McElvain & Damrow are proprietors of the new Firth Roller Mills. This business started up about the middle of January,1909, and during eight months shipped out 503 cars. Their daily payroll amounts to $50 per day – Thirteen men being employed steady. They are at present shut down making repairs and when they start up again will have in rels to their already large capacity. This is an enterprise that our people in general should appreciate.

We have four churches, viz: Christian, Presbyterian, Holland, and Christian Scientists. They are all blessed with increasing membership and, able pastors. Their good work the past year has been recognized by our people

We have three general stores, all owned and managed by young, wide-awake hustling business men.

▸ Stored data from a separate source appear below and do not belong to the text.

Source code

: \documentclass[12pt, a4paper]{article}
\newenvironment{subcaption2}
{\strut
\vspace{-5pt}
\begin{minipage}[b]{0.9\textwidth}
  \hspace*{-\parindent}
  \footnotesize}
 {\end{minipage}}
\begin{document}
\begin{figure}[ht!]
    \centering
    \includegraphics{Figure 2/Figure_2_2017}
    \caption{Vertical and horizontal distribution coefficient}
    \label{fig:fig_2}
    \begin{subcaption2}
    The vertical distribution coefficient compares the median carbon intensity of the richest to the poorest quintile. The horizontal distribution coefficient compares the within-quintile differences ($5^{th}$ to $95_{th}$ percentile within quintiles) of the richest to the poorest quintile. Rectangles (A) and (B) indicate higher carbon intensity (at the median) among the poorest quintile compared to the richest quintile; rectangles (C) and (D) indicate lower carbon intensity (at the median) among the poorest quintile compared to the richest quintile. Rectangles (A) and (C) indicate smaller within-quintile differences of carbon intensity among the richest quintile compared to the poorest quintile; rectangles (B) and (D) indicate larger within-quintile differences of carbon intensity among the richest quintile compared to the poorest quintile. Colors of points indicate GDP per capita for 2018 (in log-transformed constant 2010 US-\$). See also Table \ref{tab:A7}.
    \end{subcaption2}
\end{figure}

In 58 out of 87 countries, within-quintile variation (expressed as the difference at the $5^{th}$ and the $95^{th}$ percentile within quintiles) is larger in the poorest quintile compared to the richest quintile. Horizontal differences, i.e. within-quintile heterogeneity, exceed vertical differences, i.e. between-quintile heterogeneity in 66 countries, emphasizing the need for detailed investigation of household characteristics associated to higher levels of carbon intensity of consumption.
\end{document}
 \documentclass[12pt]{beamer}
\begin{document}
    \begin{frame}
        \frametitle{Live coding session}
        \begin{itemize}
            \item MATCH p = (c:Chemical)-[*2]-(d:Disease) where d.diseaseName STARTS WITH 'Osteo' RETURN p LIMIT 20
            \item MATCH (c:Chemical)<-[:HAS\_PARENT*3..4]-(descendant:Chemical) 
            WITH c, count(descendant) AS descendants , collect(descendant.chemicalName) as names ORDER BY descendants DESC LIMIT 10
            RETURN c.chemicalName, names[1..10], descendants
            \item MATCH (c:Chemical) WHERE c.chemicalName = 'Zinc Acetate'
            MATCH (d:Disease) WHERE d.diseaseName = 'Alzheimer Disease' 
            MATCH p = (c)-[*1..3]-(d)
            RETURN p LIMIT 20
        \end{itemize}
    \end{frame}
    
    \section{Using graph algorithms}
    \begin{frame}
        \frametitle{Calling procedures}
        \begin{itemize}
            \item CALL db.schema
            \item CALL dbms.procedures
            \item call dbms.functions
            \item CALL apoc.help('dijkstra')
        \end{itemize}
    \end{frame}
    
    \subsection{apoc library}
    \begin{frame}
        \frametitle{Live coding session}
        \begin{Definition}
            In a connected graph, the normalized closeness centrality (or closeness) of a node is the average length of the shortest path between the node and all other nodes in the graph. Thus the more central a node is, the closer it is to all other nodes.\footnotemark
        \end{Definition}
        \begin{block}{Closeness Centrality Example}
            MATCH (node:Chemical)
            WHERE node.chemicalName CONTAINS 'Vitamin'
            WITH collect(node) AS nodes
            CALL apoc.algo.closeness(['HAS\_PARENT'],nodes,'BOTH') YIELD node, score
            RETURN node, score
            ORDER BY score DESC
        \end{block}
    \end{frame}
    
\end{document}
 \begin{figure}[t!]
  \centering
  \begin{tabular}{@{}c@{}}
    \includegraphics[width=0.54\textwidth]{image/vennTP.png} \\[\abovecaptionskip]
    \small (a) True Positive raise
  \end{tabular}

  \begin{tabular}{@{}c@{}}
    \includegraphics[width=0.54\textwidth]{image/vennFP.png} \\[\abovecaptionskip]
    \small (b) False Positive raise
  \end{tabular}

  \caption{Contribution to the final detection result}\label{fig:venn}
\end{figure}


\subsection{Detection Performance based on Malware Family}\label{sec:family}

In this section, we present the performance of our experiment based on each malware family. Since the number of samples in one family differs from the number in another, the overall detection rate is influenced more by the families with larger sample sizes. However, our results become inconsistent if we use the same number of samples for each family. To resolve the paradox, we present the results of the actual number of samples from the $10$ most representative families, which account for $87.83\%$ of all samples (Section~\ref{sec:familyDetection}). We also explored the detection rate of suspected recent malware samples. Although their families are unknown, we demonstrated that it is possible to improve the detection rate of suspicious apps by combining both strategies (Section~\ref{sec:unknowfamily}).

The balance of our enterprises are as follows:

Two drug stores

One lumber yard

One barber shop

One furniture store

Post office

Volunteer fire department

One livery and feed barn

Cement block factory

Two implement houses

One butcher shop

Bell and Independent telephones

One physician

One veterinary surgeon

No saloons or gambling houses

Three rural mail carriers

Five carpenters

Two masons

One well equipped printing office

Gas street lights

City water

Masonic, I.O.O.F., M.W.A., A.O.U.W., R.N.A., and D. of H. lodges

Hon. Town Board – City Marshal

Best amateur baseball team in the state – no josh

Plenty of old maids

A few (?) gossips

Sidewalk politicians

Only four hypocrites

One jolly, fat stock buyer

No drunkards

And last, but not least, some of the best people in the world.

If you are looking for a home, a place to trade or the best markets for your stock and produce, come to Firth where we always have the best.